Overall, encoding and decoding is very fast, and while the distribution isn’t as good as the perfectly uniform angle distribution, this choice may be appropriate in some use cases (and the quality is quite good so far in my testing, although I don’t have rigorous results yet).

If you’re reading this post so far and are thinking, “but my tangents and bitangents aren’t unit-length and orthogonal,” you will need to augment your payload with the lengths of $T$ and $B$ (likely quantized also), and instead of dropping $B$ entirely, you could encode its angle or diamond map in the same way we encoded $T$ above. In that sense, all these techniques are fairly general.

## What about the orientation bit?

So, at this point, you’ve encoded your normals with octahedral encoding, you’ve dropped your bitangent which you’ll reconstruct with the cross product later, and you’ve replaced your tangent with a single angle or diamond-mapped value as shown above. Presumably, you’ve also quantized all the above so you have a fairly compact representation of your tangent space payload now. That still leaves the orientation bit, needed to determine the direction of $B$.

One option of course, is to pick a value in the scheme used so far, give it one less bit of precision, and pack the orientation bit there. As of recently however, I’ve found a different option to be preferable, which is to simply split meshes based on tangent space orientation. With each mesh, we issue a draw with uniform data indicating whether the tangent space is right-handed or left-handed. Then, we simply read the sign bit from the uniform data instead of the packed vertex payload.
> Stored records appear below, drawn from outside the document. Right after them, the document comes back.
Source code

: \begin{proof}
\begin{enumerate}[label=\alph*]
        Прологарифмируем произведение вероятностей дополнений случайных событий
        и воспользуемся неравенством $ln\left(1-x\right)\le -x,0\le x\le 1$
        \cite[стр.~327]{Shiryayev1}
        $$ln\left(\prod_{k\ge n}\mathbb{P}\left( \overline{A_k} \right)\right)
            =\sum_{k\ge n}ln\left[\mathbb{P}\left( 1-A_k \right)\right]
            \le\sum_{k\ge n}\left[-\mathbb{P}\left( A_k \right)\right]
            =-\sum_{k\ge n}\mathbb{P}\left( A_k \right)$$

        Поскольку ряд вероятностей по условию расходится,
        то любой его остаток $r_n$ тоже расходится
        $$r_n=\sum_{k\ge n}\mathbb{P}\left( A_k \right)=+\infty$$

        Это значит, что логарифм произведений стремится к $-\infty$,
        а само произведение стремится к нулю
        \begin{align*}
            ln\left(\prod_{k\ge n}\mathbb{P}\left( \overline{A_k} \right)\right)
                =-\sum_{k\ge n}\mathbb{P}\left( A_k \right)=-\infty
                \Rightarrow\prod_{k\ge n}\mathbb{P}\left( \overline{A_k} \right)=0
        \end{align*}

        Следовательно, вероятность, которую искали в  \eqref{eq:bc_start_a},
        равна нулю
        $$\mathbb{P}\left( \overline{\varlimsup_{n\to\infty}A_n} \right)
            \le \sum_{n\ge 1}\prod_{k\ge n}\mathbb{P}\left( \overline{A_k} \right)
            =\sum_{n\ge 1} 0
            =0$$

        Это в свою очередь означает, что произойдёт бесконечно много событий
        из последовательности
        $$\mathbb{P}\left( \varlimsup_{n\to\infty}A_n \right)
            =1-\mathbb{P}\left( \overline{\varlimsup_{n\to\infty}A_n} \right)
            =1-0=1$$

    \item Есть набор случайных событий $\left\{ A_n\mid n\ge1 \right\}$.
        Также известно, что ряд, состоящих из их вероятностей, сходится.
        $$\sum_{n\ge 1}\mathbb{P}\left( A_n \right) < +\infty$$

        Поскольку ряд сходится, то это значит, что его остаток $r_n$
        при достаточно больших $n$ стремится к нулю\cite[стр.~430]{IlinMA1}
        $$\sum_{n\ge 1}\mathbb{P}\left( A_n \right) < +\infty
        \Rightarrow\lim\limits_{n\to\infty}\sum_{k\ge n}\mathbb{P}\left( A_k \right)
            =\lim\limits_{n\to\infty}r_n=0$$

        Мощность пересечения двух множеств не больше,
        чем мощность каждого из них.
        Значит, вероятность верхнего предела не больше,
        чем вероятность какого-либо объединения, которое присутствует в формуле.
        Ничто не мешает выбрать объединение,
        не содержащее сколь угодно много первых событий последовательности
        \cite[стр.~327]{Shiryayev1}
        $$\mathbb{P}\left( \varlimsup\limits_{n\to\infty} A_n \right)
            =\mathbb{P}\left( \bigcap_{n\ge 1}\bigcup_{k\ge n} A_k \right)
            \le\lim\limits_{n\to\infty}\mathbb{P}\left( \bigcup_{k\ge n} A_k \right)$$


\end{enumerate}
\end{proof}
Previously, we would have preferred to keep the geometry together, since we’re now adding more draws (in the worst case, we double our draw count). However, I would contend that the above approach is better today for a few reasons:

1. Not much content is mirrored anymore, since artists aren’t as memory constrained
2. The extra draws aren’t relevant if you submit your draws as meshlets and GPU cull them anyways

In short, I recommend dropping the orientation bit altogether, given that times have changed in terms of how content is authored. As a compromise, it’s possible to store the orientation bit per-meshlet, or at some other frequency. ## Summary

This was a quick overview of various common and less common schemes for encoding tangent space data with your vertices. There’s plenty of other bits I didn’t cover, like choosing how to quantize values based on mesh bounding boxes, or packing texture coordinates where possible by tracking the maximum and minimum values used on import. Other ideas to consider include more aggressive quantization possible when using meshlets by exploiting local surface similarity. That will all have to be for another day!